The closing statement of the assessment team’s report states: “The DeKalb Police Department operates as a proactive and professional law enforcement agency. The level of community involvement was evidenced through many of those who took the time to provide their feedback about the agency during the public call in session. Local leaders provided a very positive outlook on the agency. Through ride-alongs and conversations with all personnel, it was obvious that they are well-trained and quite capable of maintaining the mission of the agency. This assessment team unanimously agrees that the DeKalb Police Department is in compliance with all applicable standards.”

The City Manager and Police Department are pleased to share the full accreditation report with the community we serve. (Click here for further information)

2. Voluntary Action Center (VAC) FY2019 Human Services Funding Report by Executive Director Ellen Rogers.

City Manager Summary: The Voluntary Action Center was granted $30,000 in funding in FY2018 and $25,000 in funding in FY2019.

3. CROP Walk – State of Hunger Event Results.

City Manager Summary: The 50th anniversary celebration of the DeKalb (Sondra King Memorial) CROP Hunger Walk, held on October 6, 2019, was very successful. The contributions are still coming in, but the estimated total is in excess of the goal of $25,000 set for this year’s walk.


1. Appointment of Nadine Franklin to the Human Resources Commission for the Completion of a Term through December 31, 2020.

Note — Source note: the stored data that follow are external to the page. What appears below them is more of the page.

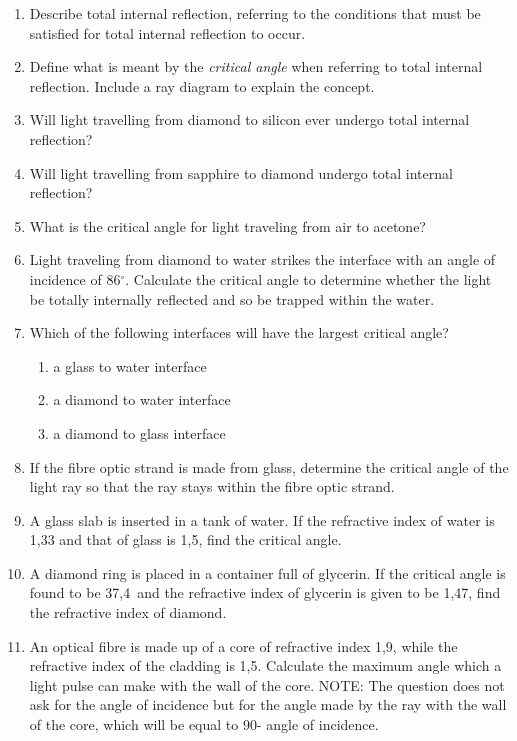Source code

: {
\begin{enumerate}
\item{Describe total internal reflection, referring to the conditions that must be satisfied for total internal reflection to occur.}
\item{Define what is meant by the \textit{critical angle} when referring to total internal reflection. Include a ray diagram to explain the concept.}
\item{Will light travelling from diamond to silicon ever undergo total internal reflection?}
\item{Will light travelling from sapphire to diamond undergo total internal reflection?}
\item{What is the critical angle for light traveling from air to acetone?}
\item{Light traveling from diamond to water strikes the interface with an angle of incidence of 86$^{\circ}$. Calculate the critical angle to determine whether the light be totally internally reflected and so be trapped within the water.}
\item{Which of the following interfaces will have the largest critical angle?
\begin{enumerate}
\item{a glass to water interface}
\item{a diamond to water interface}
\item{a diamond to glass interface}
\end{enumerate}}
\item{If the fibre optic strand is made from glass, determine the critical angle of the light ray so that the ray stays within the fibre optic strand.}
\item{A glass slab is inserted in a tank of water. If the refractive index of water is 1,33 and that of glass is 1,5, find the critical angle.}
\item{A diamond ring is placed in a container full of glycerin. If the critical angle is found to be 37,4\deg\ and the refractive index of glycerin is given to be 1,47, find the refractive index of diamond.}
\item{An optical fibre is made up of a core of refractive index 1,9, while the refractive index of the cladding is 1,5. Calculate the maximum angle which a light pulse can make with the wall of the core. NOTE: The question does not ask for the angle of incidence but for the angle made by the ray with the wall of the core, which will be equal to 90\deg - angle of incidence.}
\end{enumerate}
}

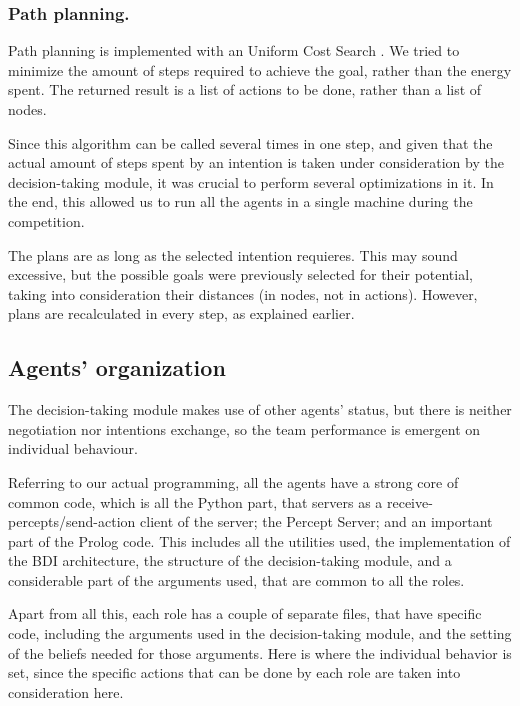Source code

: \documentclass{llncs2e/llncs}
\begin{document}
\subsubsection{Path planning.}

    Path planning is implemented with an Uniform Cost Search
    \cite{Russell:2003:AIM:773294}.  We tried to minimize the amount of
    steps required to achieve the goal, rather than the energy spent.  The
    returned result is a list of actions to be done, rather than a list of
    nodes.
    
    Since this algorithm can be called several times in one step, and given that the 
    actual amount of steps spent by an intention is taken under consideration by 
    the decision-taking module, it was crucial to perform several optimizations in 
    it. In the end, this allowed us to run all the agents in a single machine  
    during the competition.
    
    The plans are as long as the selected intention requieres. This may 
    sound excessive, but the possible goals were previously selected for their 
    potential, taking into consideration their distances (in nodes, not in 
    actions). However, plans are recalculated in every step, as explained earlier.    

\subsection{Agents' organization}

    The decision-taking module makes use of other agents' status, but there is
    neither negotiation nor intentions exchange, so the team performance is
    emergent on individual behaviour.  
    
    Referring to our actual programming, all the agents have a strong core of
    common code, which is all the Python part, that servers as
    a receive-percepts/send-action client of the server; the Percept Server; and
    an important part of the Prolog code. This includes all the utilities used,
    the implementation of the BDI architecture, the structure of the
    decision-taking module, and a considerable part of the arguments used, that
    are common to all the roles.
        
    Apart from all this, each role has a couple of separate files, that have 
    specific code, including the arguments used in the decision-taking module, and
    the setting of the beliefs needed for those arguments. Here is where the 
    individual behavior is set, since the specific actions that can be done by each
    role are taken into consideration here.
    
\end{document}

2. Appointment of Sheela Prahlad to the Finance Advisory Commission for the Completion of a Term through December 31, 2021.

3. Appointment of Steve Becker to the Planning and Zoning Commission for the Completion of a Term through December 31, 2022.


1. Minutes of the Regular City Council Meeting of September 23, 2019.

2. Accounts Payable and Payroll through October 14, 2019 in the Amount of $1,762,991.54.



1. Extending the City Manager’s Spending Authority in an Amount Not to Exceed $40,000 as it Pertains to HR Green’s Services.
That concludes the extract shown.